CHARACTERIZATION OF THE 5-HYDROXYTRYPTAMINE RECEPTOR-TYPE INVOLVED IN INHIBITION OF SPONTANEOUS ACTIVITY OF HUMAN ISOLATED COLONIC CIRCULAR MUSCLE

1 Experiments were carried out to characterize pharmacologically the 5-hydroxytryptamine (5-HT) receptor types which mediate inhibition of spontaneous contractions of the entertaining circular muscle in human isolated colon. 2 5-HT caused a reproducible concentration-dependent inhibition of spontaneous contractions of the circular muscle of human colon in vitro with a mean EC(50) value of 0.2 mu M and 95% confidence limits of 0.1-0.5 mu M. NO evidence for a contractile action of 5-HT was found.

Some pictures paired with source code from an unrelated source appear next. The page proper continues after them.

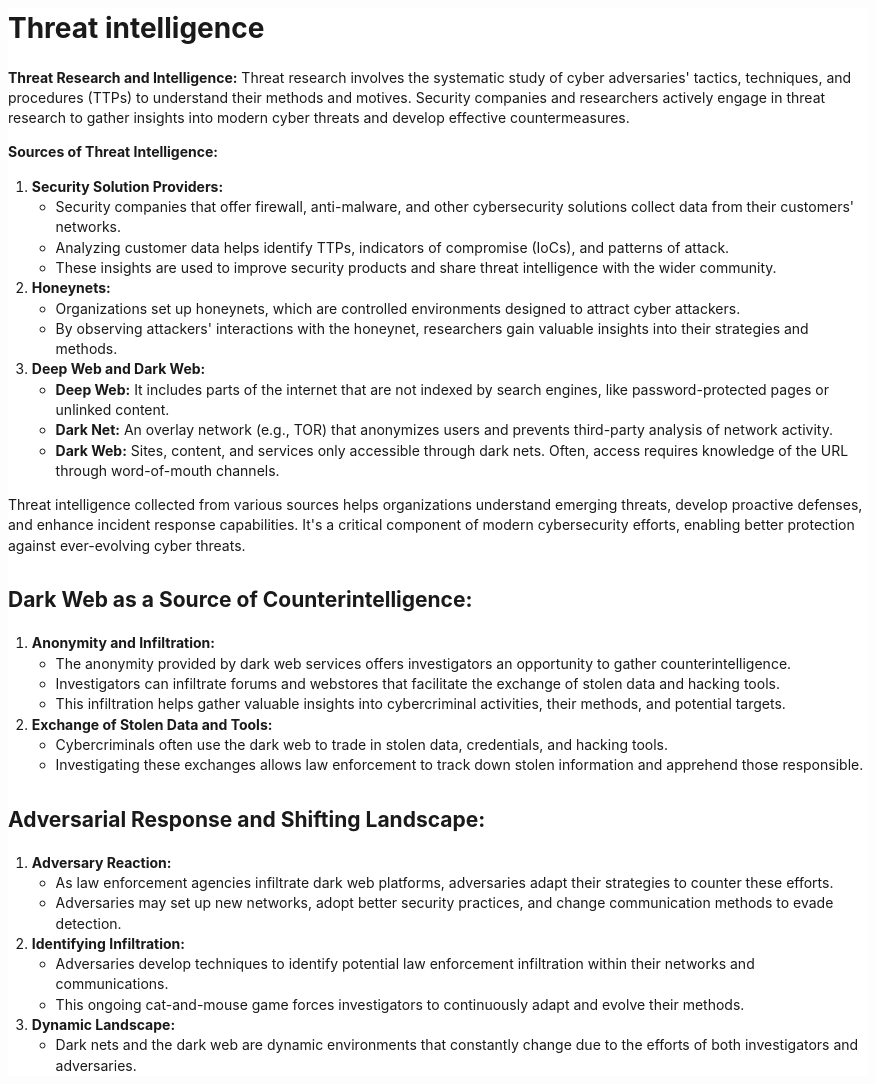 # Threat intelligence

**Threat Research and Intelligence:** Threat research involves the systematic study of cyber adversaries' tactics, techniques, and procedures (TTPs) to understand their methods and motives. Security companies and researchers actively engage in threat research to gather insights into modern cyber threats and develop effective countermeasures.

**Sources of Threat Intelligence:**

1. **Security Solution Providers:**
   * Security companies that offer firewall, anti-malware, and other cybersecurity solutions collect data from their customers' networks.
   * Analyzing customer data helps identify TTPs, indicators of compromise (IoCs), and patterns of attack.
   * These insights are used to improve security products and share threat intelligence with the wider community.
2. **Honeynets:**
   * Organizations set up honeynets, which are controlled environments designed to attract cyber attackers.
   * By observing attackers' interactions with the honeynet, researchers gain valuable insights into their strategies and methods.
3. **Deep Web and Dark Web:**
   * **Deep Web:** It includes parts of the internet that are not indexed by search engines, like password-protected pages or unlinked content.
   * **Dark Net:** An overlay network (e.g., TOR) that anonymizes users and prevents third-party analysis of network activity.
   * **Dark Web:** Sites, content, and services only accessible through dark nets. Often, access requires knowledge of the URL through word-of-mouth channels.

Threat intelligence collected from various sources helps organizations understand emerging threats, develop proactive defenses, and enhance incident response capabilities. It's a critical component of modern cybersecurity efforts, enabling better protection against ever-evolving cyber threats.



## **Dark Web as a Source of Counterintelligence:**

1. **Anonymity and Infiltration:**
   * The anonymity provided by dark web services offers investigators an opportunity to gather counterintelligence.
   * Investigators can infiltrate forums and webstores that facilitate the exchange of stolen data and hacking tools.
   * This infiltration helps gather valuable insights into cybercriminal activities, their methods, and potential targets.
2. **Exchange of Stolen Data and Tools:**
   * Cybercriminals often use the dark web to trade in stolen data, credentials, and hacking tools.
   * Investigating these exchanges allows law enforcement to track down stolen information and apprehend those responsible.

## **Adversarial Response and Shifting Landscape:**

1. **Adversary Reaction:**
   * As law enforcement agencies infiltrate dark web platforms, adversaries adapt their strategies to counter these efforts.
   * Adversaries may set up new networks, adopt better security practices, and change communication methods to evade detection.
2. **Identifying Infiltration:**
   * Adversaries develop techniques to identify potential law enforcement infiltration within their networks and communications.
   * This ongoing cat-and-mouse game forces investigators to continuously adapt and evolve their methods.
3. **Dynamic Landscape:**
   * Dark nets and the dark web are dynamic environments that constantly change due to the efforts of both investigators and adversaries.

Tetrodotoxin (TTX, 1.5 mu M) caused a rightward shift of the concentration-response curve of 5-HT with a concentration-ratio of 2.9. 3 The inhibitory response to 5-HT was mimicked by several indoles with the rank order of potency 5-HT > 5-methoxytryptamine = alpha-methyl-5-HT > 5-carboxamidotryptamine >> 2-methyl-5-HT. 5-Hydroxyindalpine was inactive. 4 The substituted benzamides were agonists with the following rank order of potency, 5-HT > renzapride > zacopride > metoclopramide > cisapride. 5 The inhibitory responses to 5-HT were not inhibited by methysergide (10 mu M) or methiothepin (1 mu M), which are antagonists selective for 5-HT1-like and 5-HT2 receptors, nor by ondansetron (10 mu M) which is an antagonist at 5-HT3 receptors. 6 The inhibitory responses induced by 5-HT and 5-methoxytryptamine were competitively antagonized by a weak 5-HT4 receptor antagonist, tropisetron, with pK(B) values of approximately 6. Tropisetron had no significant effect on the inhibitory response curve produced by isoprenaline (0.01-100 mu M). 7 The pharmacological profile of the 5-HT-evoked relaxations of human colon circular muscle are consistent with activation of a 5-HT4-like receptor.